A barbárie tem muitos rostos: é
estúpida, boçal, intolerante, sectária, fanática, simplista, racista, xenófoba,
homofóbica, sexista, classista, irremediavelmente preconceituosa,
inevitavelmente primária. Jair
Bolsonaro é um dos rostos perfeitos dessa barbárie em versão actual. Tudo
nele aponta para a pequenez: é um ser intelectualmente medíocre, eticamente
execrável, politicamente vulgar. Nele observa-se uma prodigiosa ausência de
qualquer tipo de grandeza e uma assustadora presença de tudo quanto invalida um
cidadão para o desempenho da mais humilde função pública. Por isso mesmo ele é
extraordinariamente perigoso: é a expressão quase exemplar do homem sem
qualidades subitamente erigido a um papel de liderança.
Bolsonaro não é Hitler, não é
Mussolini, não é sequer Franco. Em bom rigor, se quisermos ater-nos a um debate
intelectual de natureza escolástica, ele não é bem a representação do fascismo.

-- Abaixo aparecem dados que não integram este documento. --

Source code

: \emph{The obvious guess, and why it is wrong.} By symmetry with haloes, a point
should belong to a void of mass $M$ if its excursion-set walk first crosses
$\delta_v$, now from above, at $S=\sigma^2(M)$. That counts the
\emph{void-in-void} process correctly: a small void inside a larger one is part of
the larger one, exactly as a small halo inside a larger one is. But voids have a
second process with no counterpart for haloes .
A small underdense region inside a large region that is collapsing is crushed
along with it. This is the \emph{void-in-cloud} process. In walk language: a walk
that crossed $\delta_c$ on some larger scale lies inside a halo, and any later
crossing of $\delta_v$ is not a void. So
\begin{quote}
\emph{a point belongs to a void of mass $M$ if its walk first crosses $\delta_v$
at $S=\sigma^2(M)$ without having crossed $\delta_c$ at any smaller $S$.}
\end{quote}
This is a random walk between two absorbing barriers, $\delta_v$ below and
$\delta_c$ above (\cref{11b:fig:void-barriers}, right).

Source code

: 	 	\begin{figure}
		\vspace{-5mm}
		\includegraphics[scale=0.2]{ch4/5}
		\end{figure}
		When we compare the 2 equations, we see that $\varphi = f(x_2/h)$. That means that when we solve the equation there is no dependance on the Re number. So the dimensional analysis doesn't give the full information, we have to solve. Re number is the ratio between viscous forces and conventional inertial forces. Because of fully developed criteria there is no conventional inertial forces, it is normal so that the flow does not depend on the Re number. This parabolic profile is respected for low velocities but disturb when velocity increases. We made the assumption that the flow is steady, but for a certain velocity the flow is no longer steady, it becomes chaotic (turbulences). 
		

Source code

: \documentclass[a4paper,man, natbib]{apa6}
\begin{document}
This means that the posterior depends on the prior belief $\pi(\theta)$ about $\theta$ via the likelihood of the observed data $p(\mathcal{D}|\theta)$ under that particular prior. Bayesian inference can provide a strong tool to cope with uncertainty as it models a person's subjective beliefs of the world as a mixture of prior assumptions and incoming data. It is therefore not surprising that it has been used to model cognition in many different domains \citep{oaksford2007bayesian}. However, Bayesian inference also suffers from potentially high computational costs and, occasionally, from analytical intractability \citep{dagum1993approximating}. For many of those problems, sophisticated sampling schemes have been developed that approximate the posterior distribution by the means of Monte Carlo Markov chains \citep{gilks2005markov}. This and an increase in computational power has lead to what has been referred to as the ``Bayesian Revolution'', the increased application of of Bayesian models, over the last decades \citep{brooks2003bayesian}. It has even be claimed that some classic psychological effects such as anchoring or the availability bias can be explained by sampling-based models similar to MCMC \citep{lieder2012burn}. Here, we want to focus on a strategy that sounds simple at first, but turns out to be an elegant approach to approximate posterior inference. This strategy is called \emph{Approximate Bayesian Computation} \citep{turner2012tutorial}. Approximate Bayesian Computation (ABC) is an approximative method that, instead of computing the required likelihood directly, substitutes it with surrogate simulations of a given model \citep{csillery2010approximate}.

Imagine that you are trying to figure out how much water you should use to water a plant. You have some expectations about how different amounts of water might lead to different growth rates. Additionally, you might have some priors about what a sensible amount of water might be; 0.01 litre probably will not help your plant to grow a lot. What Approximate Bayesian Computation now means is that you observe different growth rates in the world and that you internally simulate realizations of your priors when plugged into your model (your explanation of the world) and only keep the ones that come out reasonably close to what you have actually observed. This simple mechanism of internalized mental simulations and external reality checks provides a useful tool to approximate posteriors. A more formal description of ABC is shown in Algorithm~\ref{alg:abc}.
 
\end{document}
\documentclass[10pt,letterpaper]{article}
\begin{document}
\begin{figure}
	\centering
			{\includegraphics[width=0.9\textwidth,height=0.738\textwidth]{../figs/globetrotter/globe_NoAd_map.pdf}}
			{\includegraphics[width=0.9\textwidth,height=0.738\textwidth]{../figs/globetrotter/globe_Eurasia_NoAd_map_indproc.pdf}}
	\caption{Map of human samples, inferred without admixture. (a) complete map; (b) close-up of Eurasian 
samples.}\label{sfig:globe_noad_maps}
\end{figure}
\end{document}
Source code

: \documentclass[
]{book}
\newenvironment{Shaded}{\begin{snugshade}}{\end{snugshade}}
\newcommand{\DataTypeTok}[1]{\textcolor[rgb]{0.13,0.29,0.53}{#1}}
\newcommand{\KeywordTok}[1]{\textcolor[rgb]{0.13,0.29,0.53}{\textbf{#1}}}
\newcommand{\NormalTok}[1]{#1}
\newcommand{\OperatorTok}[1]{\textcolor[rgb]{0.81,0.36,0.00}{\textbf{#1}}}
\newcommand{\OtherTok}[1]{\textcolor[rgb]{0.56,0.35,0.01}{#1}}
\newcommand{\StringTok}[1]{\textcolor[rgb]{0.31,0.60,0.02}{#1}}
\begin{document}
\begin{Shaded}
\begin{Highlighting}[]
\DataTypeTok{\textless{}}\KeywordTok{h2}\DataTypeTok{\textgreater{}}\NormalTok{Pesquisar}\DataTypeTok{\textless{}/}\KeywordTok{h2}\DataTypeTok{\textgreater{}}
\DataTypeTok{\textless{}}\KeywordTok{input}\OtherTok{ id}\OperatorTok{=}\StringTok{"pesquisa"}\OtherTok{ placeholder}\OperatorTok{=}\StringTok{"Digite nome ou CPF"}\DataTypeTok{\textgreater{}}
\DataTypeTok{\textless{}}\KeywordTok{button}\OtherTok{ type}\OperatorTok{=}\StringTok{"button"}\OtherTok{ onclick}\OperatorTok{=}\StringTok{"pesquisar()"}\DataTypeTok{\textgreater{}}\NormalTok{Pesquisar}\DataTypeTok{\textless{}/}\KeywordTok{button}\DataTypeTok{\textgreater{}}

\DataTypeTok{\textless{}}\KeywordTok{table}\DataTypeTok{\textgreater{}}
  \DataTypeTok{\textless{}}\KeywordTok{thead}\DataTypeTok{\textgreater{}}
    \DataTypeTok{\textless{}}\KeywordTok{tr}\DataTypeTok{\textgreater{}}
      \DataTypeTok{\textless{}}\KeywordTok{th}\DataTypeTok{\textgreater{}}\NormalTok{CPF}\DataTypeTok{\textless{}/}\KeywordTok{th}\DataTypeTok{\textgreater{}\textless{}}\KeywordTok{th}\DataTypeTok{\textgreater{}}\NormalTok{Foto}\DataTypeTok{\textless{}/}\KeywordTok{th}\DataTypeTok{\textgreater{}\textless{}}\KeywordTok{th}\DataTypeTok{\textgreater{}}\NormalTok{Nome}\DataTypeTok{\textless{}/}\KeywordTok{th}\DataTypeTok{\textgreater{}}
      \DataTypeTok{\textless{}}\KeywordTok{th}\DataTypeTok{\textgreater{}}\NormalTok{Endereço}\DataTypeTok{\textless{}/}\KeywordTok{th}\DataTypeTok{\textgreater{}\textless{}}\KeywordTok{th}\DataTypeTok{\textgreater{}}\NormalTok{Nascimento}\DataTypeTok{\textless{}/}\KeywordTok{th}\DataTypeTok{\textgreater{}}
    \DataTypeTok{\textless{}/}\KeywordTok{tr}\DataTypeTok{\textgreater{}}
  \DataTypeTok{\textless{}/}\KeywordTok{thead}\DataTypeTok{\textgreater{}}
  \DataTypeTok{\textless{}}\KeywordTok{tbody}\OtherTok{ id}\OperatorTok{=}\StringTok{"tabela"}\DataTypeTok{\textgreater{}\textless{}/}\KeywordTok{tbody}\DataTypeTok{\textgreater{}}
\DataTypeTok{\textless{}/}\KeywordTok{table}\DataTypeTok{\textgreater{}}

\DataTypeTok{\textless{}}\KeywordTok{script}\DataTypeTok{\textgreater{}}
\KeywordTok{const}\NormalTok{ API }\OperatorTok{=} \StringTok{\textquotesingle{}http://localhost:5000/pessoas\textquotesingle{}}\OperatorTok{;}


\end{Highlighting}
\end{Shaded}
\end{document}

Há nele, contudo, na dimensão medíocre que a sua pobre personalidade
proporciona, tudo aquilo de que a tradição fascista historicamente se
alimentou. O anti-iluminismo, a exaltação sumária da unicidade nacional, a
apologia da violência, o culto irracional do chefe. Bolsonaro é pouco mais do
que um analfabeto ideológico com todos os perigos que isso mesmo encerra. Ele e
a sua prole de jovens tontos significam hoje o maior perigo com que se depara o
mundo ocidental.
2. Alguns analistas políticos, uns
por ignorância, outros por má-fé, tentam convencer-nos que os brasileiros terão
de escolher nas eleições presidenciais entre a cólera e a peste. Isso não
corresponde minimamente à verdade. Equiparar Haddad a Bolsonaro constitui um
acto moral e politicamente inqualificável. Quem o faz torna-se cúmplice de
Bolsonaro, da sua vertigem proto-fascista, da sua propensão para o culto da
violência. É por isso que não pode haver hesitações neste momento da história
do Brasil e, de uma certa maneira, da própria história da Humanidade. Haddad é
um intelectual sofisticado, um democrata respeitador dos princípios
fundamentais das sociedades abertas e pluralistas, um homem de reconhecida
integridade cívica e moral. O PT cometeu erros nos anos em que governou o
Brasil? Cometeu decerto, como todos os demais partidos que desempenharam
funções governativas durante muito tempo em qualquer parte do mundo.